August 26, 2015 - 1:01 pm

There's a gap between modeled energy use and actual performance. We know that. But the four reasons listed aren't about that gap. They are about why buildings aren't achieving higher energy performance. I'll give one example.

If efficiencies aren't captured because of failure to employ a integrative design process, those potential efficiencies shouldn't be in the model!!!

I'm not saying we shouldn't be looking at ways to improve actual performance! I'm saying that there are two questions here. (1) If accurate, predictive modeling is the goal, how can we do it better? (2) How can we improve actual building performance? There are crossover issues between these two questions, but let's make sure we understand each of them and don't conflate them.

I think this article is addressing question #2 above. Let's not arbitrarily drag energy modeling into that discussion!

August 28, 2015 - 8:11 am

To the extent that integrative process includes building operators and occupants, and extends into occupancy, I think integrative process does belong on this list.  And I don't think accurate, predictive modeling is the goal of these particular organizations.
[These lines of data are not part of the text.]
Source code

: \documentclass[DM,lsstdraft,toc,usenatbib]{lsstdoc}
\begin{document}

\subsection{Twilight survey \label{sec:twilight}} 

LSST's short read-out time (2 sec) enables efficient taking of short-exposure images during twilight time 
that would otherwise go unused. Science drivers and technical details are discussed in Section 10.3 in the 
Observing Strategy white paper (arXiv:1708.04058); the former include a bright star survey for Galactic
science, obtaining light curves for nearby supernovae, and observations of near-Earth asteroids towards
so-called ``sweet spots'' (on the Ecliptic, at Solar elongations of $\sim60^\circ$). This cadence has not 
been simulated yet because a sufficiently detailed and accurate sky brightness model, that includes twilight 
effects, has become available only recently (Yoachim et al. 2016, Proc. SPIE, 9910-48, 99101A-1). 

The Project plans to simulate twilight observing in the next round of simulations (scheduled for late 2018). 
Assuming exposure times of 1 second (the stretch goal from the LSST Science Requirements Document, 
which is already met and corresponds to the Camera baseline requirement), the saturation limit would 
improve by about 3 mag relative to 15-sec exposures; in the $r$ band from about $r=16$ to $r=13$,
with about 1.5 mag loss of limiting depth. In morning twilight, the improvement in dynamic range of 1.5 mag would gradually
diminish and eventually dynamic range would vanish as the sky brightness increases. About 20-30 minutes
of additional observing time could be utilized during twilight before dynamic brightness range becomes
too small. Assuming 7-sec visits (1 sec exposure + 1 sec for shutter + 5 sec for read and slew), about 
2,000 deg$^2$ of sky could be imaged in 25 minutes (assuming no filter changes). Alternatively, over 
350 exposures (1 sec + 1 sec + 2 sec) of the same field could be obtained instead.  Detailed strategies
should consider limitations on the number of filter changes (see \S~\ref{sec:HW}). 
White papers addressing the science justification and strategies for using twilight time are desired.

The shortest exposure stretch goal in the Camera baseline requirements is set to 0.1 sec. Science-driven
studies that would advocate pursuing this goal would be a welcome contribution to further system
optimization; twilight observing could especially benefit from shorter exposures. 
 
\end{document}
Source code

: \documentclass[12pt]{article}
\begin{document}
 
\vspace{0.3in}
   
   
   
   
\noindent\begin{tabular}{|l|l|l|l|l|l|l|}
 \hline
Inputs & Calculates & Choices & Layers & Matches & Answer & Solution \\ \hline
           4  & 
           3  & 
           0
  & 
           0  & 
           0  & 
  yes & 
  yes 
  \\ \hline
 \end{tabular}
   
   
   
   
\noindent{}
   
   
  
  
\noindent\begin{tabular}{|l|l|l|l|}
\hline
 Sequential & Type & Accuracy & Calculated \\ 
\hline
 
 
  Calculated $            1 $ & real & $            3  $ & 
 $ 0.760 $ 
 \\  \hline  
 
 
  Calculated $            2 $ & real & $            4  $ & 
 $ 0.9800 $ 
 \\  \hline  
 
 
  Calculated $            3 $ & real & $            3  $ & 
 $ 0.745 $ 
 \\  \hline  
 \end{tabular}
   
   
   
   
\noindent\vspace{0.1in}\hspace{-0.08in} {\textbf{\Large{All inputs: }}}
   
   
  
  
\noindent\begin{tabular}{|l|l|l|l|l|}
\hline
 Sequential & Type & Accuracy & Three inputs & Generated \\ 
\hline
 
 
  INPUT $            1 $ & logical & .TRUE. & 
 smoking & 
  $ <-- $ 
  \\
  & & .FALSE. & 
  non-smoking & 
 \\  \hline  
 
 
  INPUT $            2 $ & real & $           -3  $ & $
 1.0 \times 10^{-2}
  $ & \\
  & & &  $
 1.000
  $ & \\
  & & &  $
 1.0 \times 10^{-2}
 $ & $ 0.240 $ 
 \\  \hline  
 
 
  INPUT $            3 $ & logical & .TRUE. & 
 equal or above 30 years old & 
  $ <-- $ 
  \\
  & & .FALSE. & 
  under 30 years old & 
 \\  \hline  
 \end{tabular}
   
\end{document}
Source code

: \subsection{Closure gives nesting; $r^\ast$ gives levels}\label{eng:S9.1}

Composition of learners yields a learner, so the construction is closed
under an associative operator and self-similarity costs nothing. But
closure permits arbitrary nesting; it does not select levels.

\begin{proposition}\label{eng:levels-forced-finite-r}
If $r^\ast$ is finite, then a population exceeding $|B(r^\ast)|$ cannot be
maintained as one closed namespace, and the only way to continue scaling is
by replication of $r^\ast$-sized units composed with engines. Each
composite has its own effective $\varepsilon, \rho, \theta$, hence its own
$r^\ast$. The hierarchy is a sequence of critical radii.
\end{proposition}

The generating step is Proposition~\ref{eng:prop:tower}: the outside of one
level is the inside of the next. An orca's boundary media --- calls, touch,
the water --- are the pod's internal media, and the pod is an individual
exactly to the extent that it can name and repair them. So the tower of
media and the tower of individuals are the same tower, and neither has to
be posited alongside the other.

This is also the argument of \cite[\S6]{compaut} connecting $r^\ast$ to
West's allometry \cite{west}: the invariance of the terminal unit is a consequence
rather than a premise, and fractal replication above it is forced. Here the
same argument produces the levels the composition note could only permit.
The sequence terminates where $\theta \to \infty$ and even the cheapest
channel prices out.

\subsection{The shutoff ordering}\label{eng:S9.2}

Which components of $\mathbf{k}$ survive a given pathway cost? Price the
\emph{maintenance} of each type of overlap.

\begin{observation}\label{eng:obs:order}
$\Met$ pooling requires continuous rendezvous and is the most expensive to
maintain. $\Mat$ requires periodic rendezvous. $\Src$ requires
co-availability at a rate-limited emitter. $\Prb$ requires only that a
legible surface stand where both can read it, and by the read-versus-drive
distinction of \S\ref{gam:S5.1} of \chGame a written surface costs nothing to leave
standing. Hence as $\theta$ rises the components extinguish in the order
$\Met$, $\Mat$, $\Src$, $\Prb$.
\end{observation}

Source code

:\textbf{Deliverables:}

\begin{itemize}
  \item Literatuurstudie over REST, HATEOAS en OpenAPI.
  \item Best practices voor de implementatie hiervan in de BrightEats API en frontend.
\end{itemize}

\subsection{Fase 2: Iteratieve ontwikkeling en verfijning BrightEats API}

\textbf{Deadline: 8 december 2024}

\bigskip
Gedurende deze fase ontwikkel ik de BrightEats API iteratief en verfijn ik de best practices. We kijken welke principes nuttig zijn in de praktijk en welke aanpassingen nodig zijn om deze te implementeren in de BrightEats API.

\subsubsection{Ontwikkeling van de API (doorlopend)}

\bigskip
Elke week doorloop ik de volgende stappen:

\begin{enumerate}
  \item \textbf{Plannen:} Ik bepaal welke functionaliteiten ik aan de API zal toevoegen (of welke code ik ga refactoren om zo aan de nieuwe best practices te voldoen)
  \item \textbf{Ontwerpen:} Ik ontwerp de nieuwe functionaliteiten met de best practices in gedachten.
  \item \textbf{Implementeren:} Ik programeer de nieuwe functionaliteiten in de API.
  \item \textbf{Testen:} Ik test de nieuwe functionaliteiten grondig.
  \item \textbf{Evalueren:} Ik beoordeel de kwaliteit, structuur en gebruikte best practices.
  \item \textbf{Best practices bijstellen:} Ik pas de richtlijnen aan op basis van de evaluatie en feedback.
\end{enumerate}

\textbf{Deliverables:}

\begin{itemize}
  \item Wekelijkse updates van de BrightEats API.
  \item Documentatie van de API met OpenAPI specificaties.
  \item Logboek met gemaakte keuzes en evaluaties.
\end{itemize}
I think measured outcomes and outcome-based benchmarking are the goals. That leaves modeling as a design tool.

That said, the headline is our work exclusively. The driving question of the summit whose report this is about had little to do with energy modeling, aside from the need to discard it after its utility has run its course and it is time to actually figure out how the buidling did. Its driving goal was "to focus on industry characteristics and needs that will support a move to performance outcomes." And the conclusion:

The success of the overall advancement to outcome-based performance will require a coordinated approach. Design and construction must be linked with operations and maintenance to realize performance goals.